● **Problem description**
Omitting every picture, output the records below exactly, please.

=== Section Start ===

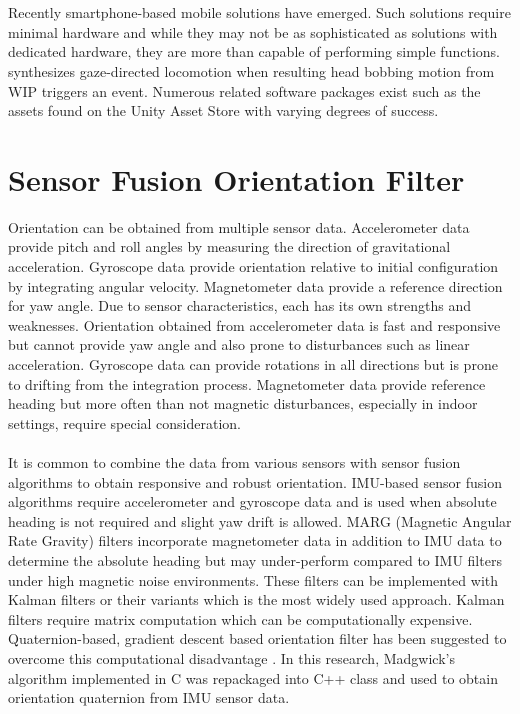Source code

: \\\\
Recently smartphone-based mobile solutions have emerged. Such solutions require minimal hardware and while they may not be as sophisticated as solutions with dedicated hardware, they are more than capable of performing simple functions. \cite{Tre16} synthesizes gaze-directed locomotion when resulting head bobbing motion from WIP triggers an event. Numerous related software packages exist such as the assets found on the Unity Asset Store with varying degrees of success.

\newpage

\section{Sensor Fusion Orientation Filter}

Orientation can be obtained from multiple sensor data. Accelerometer data provide pitch and roll angles by measuring the direction of gravitational acceleration. Gyroscope data provide orientation relative to initial configuration by integrating angular velocity. Magnetometer data provide a reference direction for yaw angle. Due to sensor characteristics, each has its own strengths and weaknesses. Orientation obtained from accelerometer data is fast and responsive but cannot provide yaw angle and also prone to disturbances such as linear acceleration. Gyroscope data can provide rotations in all directions but is prone to drifting from the integration process. Magnetometer data provide reference heading but more often than not magnetic disturbances, especially in indoor settings, require special consideration.
\\\\
It is common to combine the data from various sensors with sensor fusion algorithms to obtain responsive and robust orientation. IMU-based sensor fusion algorithms require accelerometer and gyroscope data and is used when absolute heading is not required and slight yaw drift is allowed. MARG (Magnetic Angular Rate Gravity) filters incorporate magnetometer data in addition to IMU data to determine the absolute heading but may under-perform compared to IMU filters under high magnetic noise environments. These filters can be implemented with Kalman filters or their variants which is the most widely used approach. Kalman filters require matrix computation which can be computationally expensive. Quaternion-based, gradient descent based orientation filter has been suggested to overcome this computational disadvantage \citep{Mad11}. In this research, Madgwick's algorithm implemented in C was repackaged into C++ class and used to obtain orientation quaternion from IMU sensor data.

=== Section End ===

● **Written response**
Source code

: \\\\
Recently smartphone-based mobile solutions have emerged. Such solutions require minimal hardware and while they may not be as sophisticated as solutions with dedicated hardware, they are more than capable of performing simple functions. \cite{Tre16} synthesizes gaze-directed locomotion when resulting head bobbing motion from WIP triggers an event. Numerous related software packages exist such as the assets found on the Unity Asset Store with varying degrees of success.

\newpage

\section{Sensor Fusion Orientation Filter}

Orientation can be obtained from multiple sensor data. Accelerometer data provide pitch and roll angles by measuring the direction of gravitational acceleration. Gyroscope data provide orientation relative to initial configuration by integrating angular velocity. Magnetometer data provide a reference direction for yaw angle. Due to sensor characteristics, each has its own strengths and weaknesses. Orientation obtained from accelerometer data is fast and responsive but cannot provide yaw angle and also prone to disturbances such as linear acceleration. Gyroscope data can provide rotations in all directions but is prone to drifting from the integration process. Magnetometer data provide reference heading but more often than not magnetic disturbances, especially in indoor settings, require special consideration.
\\\\
It is common to combine the data from various sensors with sensor fusion algorithms to obtain responsive and robust orientation. IMU-based sensor fusion algorithms require accelerometer and gyroscope data and is used when absolute heading is not required and slight yaw drift is allowed. MARG (Magnetic Angular Rate Gravity) filters incorporate magnetometer data in addition to IMU data to determine the absolute heading but may under-perform compared to IMU filters under high magnetic noise environments. These filters can be implemented with Kalman filters or their variants which is the most widely used approach. Kalman filters require matrix computation which can be computationally expensive. Quaternion-based, gradient descent based orientation filter has been suggested to overcome this computational disadvantage \citep{Mad11}. In this research, Madgwick's algorithm implemented in C was repackaged into C++ class and used to obtain orientation quaternion from IMU sensor data.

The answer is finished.